### TASK STATEMENT
Find, in the records below, the line that contains "plenty of Sonic" and the line that contains "#### **Version 1.0.0**". Copy those two lines and everything between them exactly, but not the pictures.

### WORKING DATA
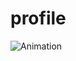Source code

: # profile

![Animation](https://raw.githubusercontent.com/eduardstal/profile/snake/github-snake.svg)
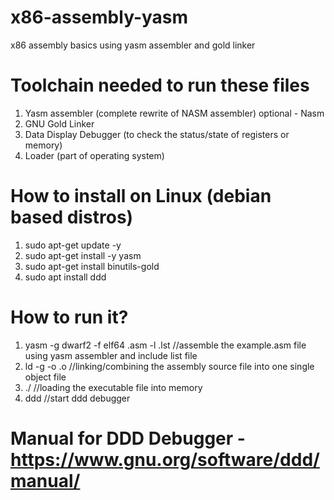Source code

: # x86-assembly-yasm
x86 assembly basics using yasm assembler and gold linker


# Toolchain needed to run these files
 1) Yasm assembler (complete rewrite of NASM assembler) optional - Nasm
 2) GNU Gold Linker
 3) Data Display Debugger (to check the status/state of registers or memory)
 4) Loader (part of operating system)

# How to install on Linux (debian based distros)
  1) sudo apt-get update -y
  2) sudo apt-get install -y yasm
  3) sudo apt-get install binutils-gold
  4) sudo apt install ddd
  
# How to run it?
  1) yasm -g dwarf2 -f elf64 <example>.asm -l <example>.lst  //assemble the example.asm file using yasm assembler and include list file
  2) ld -g -o <example> <example>.o //linking/combining the assembly source file into one single object file
  3) ./<example> //loading the executable file into memory
  4) ddd <example> //start ddd debugger
  
# Manual for DDD Debugger - https://www.gnu.org/software/ddd/manual/
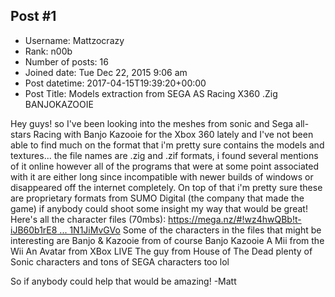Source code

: ## Post #1
- Username: Mattzocrazy
- Rank: n00b
- Number of posts: 16
- Joined date: Tue Dec 22, 2015 9:06 am
- Post datetime: 2017-04-15T19:39:20+00:00
- Post Title: Models extraction from SEGA AS Racing X360 .Zig BANJOKAZOOIE

Hey guys! so I've been looking into the meshes from sonic and Sega all-stars Racing with Banjo Kazooie for the Xbox 360 lately and I've not been able to find much on the format that i'm pretty sure contains the models and textures... the file names are .zig and .zif formats, i found several mentions of it online however all of the programs that were at some point associated with it are either long since incompatible with newer builds of windows or disappeared off the internet completely. On top of that i'm pretty sure these are proprietary formats from SUMO Digital (the company that made the game) if anybody could shoot some insight my way that would be great! 
Here's all the character files (70mbs): [https://mega.nz/#!wz4hwQBb!t-iJB60b1rE8 ... 1N1JiMvGVo](https://mega.nz/#!wz4hwQBb!t-iJB60b1rE8aicuyQsOokNhSfb8w1bfk1N1JiMvGVo)
Some of the characters in the files that might be interesting are
Banjo & Kazooie from of course Banjo Kazooie
A Mii from the Wii
An Avatar from XBox LIVE
The guy from House of The Dead
plenty of Sonic characters and tons of SEGA characters too lol

So if anybody could help that would be amazing! 
    -Matt
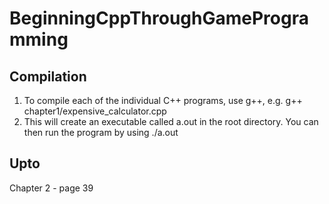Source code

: # BeginningCppThroughGameProgramming

## Compilation
1. To compile each of the individual C++ programs, use g++, e.g. g++ chapter1/expensive_calculator.cpp
2. This will create an executable called a.out in the root directory. You can then run the program by using ./a.out

## Upto
Chapter 2 - page 39
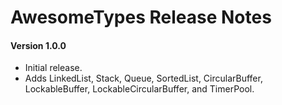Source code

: # AwesomeTypes Release Notes

#### **Version 1.0.0**

 - Initial release.
 - Adds LinkedList, Stack, Queue, SortedList, CircularBuffer, LockableBuffer, LockableCircularBuffer, and TimerPool.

### YOUR RESPONSE
plenty of Sonic characters and tons of SEGA characters too lol

So if anybody could help that would be amazing! 
    -Matt
Source code

: # BeginningCppThroughGameProgramming

## Compilation
1. To compile each of the individual C++ programs, use g++, e.g. g++ chapter1/expensive_calculator.cpp
2. This will create an executable called a.out in the root directory. You can then run the program by using ./a.out

## Upto
Chapter 2 - page 39
Source code

: # AwesomeTypes Release Notes

#### **Version 1.0.0**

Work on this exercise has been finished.